9 Conclusion
136. It is inevitable that a new government has
difficulties translating ambitious pre-election rhetoric into
deliverable policy, but the confusion over the four tests, the
place of value for money in the review and the controversial aspects
of the Public Bodies Reform Bill make the Government's public
body reform programme more contentious and less effective than
it should have been. Nevertheless, valuable lessons can be learned
for future reviews.
137. The current approach is not going to deliver
significant cost savings or result in greater accountability.
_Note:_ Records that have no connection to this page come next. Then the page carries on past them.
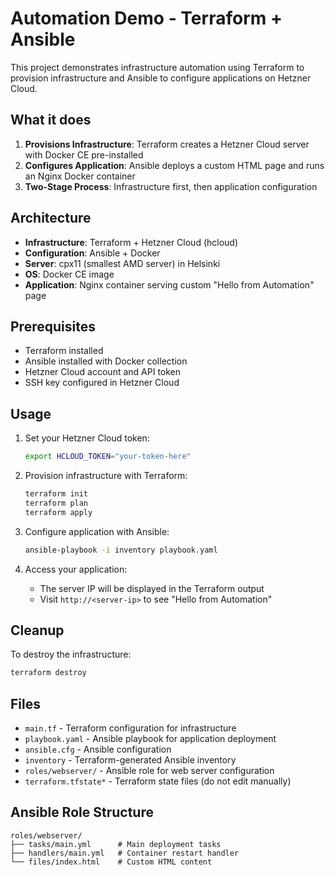 # Automation Demo - Terraform + Ansible

This project demonstrates infrastructure automation using Terraform to provision infrastructure and Ansible to configure applications on Hetzner Cloud.

## What it does

1. **Provisions Infrastructure**: Terraform creates a Hetzner Cloud server with Docker CE pre-installed
2. **Configures Application**: Ansible deploys a custom HTML page and runs an Nginx Docker container
3. **Two-Stage Process**: Infrastructure first, then application configuration

## Architecture

- **Infrastructure**: Terraform + Hetzner Cloud (hcloud)
- **Configuration**: Ansible + Docker
- **Server**: cpx11 (smallest AMD server) in Helsinki
- **OS**: Docker CE image
- **Application**: Nginx container serving custom "Hello from Automation" page

## Prerequisites

- Terraform installed
- Ansible installed with Docker collection
- Hetzner Cloud account and API token
- SSH key configured in Hetzner Cloud

## Usage

1. Set your Hetzner Cloud token:
   ```bash
   export HCLOUD_TOKEN="your-token-here"
   ```

2. Provision infrastructure with Terraform:
   ```bash
   terraform init
   terraform plan
   terraform apply
   ```

3. Configure application with Ansible:
   ```bash
   ansible-playbook -i inventory playbook.yaml
   ```

4. Access your application:
   - The server IP will be displayed in the Terraform output
   - Visit `http://<server-ip>` to see "Hello from Automation"

## Cleanup

To destroy the infrastructure:
```bash
terraform destroy
```

## Files

- `main.tf` - Terraform configuration for infrastructure
- `playbook.yaml` - Ansible playbook for application deployment
- `ansible.cfg` - Ansible configuration
- `inventory` - Terraform-generated Ansible inventory
- `roles/webserver/` - Ansible role for web server configuration
- `terraform.tfstate*` - Terraform state files (do not edit manually)

## Ansible Role Structure

```
roles/webserver/
├── tasks/main.yml      # Main deployment tasks
├── handlers/main.yml   # Container restart handler
└── files/index.html    # Custom HTML content
```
Public bodies are established to perform a variety of public functions;
while it is possible to deliver these functions in a more efficient
way the majority of their funding is passed on to other organisations
and groups. If the Government wishes to make meaningful savings
in public body expenditure it needs to examine not just how public
bodies operate, but what they exist to do. It will have to decide
whether all the functions currently performed by public bodies
are still necessary. Unless it does so, there will be a limit
to the savings it can deliver.
138. Similarly, we are unconvinced that the Government's
solution, bringing functions back in to central departments, will
create a more accountable system. We sympathise with ministers'
desire to be able to influence decisions they will ultimately
be held responsible for; but its answer fails to recognise ways
the organisations are held to account beyond ministerial accountability
to Parliament.
139. Stakeholders and civil society play an important
role in providing challenge and criticism to public bodies on
a day to day basis; indeed this seems central to the Government's
vision for a Big Society. It is easiest for them to perform this
role when they have a clearly identified body to engage with,
not a homogenous central department. There is a way to meet both
demands, set these bodies up as executive agencies - this provides
a clearly identifiable organisation for stakeholders to engage
with, while leaving ultimate responsibility with the Minister.